THE AFFAIRS OF OTHERS

by Amy Grace Loyd

Pub Date: Aug. 27th, 2013
ISBN: 978-1-250-04129-6
Publisher: Picador

A sensitive but too understated portrayal of widowhood as experienced by a “young or youngish woman”—and, in a way, the building she inhabits.

Celia is in her late 30s and, as former Playboy literary editor Loyd writes, not quite sure of herself in the world. Fortunately, her late husband prepared her for a time without him and, more important, left her with sufficient funds that she could buy a modest apartment building in Brooklyn and rent out three spaces. Being a property owner and landlord offers Celia an opportunity to channel her energies into bringing a badly mistreated building back to life, godlike: “What I could not restore, I replicated; what I could not replicate, I left simple but clean.” Life, of course, is not so easily controlled, nor are the titular “affairs of others.” Woven into the story are other deaths, as well as the brooding fact of 9/11 and the “varieties and degrees of trauma felt...even in the sidewalks.” Yet this is no Extremely Loud and Incredibly Close, nothing eccentric or, sad to say, particularly memorable. Like a neat apartment, Loyd’s story hasn’t an element out of place; she writes expertly, without wasted words.
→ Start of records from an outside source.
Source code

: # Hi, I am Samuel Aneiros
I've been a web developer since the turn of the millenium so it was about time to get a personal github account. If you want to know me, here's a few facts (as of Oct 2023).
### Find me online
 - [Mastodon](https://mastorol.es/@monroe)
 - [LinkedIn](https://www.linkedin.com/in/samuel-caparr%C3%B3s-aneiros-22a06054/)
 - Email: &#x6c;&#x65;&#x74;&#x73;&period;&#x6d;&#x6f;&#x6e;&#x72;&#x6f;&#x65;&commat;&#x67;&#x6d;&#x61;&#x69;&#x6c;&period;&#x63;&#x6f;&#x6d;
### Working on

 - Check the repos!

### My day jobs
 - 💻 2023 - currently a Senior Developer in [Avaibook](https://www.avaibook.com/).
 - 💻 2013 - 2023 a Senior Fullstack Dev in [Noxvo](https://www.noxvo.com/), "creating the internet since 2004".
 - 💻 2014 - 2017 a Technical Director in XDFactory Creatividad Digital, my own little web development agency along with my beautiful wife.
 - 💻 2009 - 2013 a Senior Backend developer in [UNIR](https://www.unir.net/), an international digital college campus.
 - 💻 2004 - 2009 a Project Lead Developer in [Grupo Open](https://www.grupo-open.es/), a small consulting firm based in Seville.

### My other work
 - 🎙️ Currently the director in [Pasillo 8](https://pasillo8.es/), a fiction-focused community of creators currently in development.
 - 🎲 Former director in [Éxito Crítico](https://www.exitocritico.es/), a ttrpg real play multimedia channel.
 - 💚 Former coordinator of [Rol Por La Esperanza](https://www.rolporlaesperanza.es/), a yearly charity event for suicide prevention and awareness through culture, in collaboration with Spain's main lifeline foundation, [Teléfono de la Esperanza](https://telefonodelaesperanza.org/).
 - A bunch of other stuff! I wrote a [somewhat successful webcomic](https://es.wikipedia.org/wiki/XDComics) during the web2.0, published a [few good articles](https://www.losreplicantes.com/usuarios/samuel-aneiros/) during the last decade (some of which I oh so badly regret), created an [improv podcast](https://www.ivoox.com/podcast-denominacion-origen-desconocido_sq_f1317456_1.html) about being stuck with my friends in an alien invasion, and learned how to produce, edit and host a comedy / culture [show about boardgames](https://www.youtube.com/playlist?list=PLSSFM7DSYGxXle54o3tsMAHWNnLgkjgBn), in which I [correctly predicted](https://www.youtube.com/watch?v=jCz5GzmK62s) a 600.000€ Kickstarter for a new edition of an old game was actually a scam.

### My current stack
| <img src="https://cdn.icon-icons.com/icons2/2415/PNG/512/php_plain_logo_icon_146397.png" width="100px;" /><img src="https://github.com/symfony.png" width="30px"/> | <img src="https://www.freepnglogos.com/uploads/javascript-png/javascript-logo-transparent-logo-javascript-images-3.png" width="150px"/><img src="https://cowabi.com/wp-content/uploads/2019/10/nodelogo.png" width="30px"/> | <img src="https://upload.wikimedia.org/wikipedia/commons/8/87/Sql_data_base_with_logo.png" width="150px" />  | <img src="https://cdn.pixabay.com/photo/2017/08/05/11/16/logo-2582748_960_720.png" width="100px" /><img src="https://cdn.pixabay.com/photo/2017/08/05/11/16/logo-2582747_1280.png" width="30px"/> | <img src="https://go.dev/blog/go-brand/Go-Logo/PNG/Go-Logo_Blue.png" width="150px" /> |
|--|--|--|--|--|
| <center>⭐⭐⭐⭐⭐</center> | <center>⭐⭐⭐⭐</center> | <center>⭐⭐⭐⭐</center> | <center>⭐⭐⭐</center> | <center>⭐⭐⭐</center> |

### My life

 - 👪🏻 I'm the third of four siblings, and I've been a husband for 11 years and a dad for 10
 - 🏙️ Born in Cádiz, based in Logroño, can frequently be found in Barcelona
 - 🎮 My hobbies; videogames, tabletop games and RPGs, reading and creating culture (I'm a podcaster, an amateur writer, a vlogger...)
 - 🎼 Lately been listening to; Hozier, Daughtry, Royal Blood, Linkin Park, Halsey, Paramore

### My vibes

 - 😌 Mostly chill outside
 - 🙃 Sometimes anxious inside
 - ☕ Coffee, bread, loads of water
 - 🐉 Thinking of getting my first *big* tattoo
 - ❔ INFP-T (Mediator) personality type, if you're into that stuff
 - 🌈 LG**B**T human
Yet the affect is curiously flat: Celia is matter-of-fact and, it seems, scarcely involved in the heart of her own story; only the supporting players seem to feel much of anything, including, in a nicely written turn, anguish over the plight of the polar bears. As a result, the feel of the book overall is more memoir than novel and even then, a memoir that is merely reporting the facts.  

More emotional investment would have given this story, competent though it is, more life.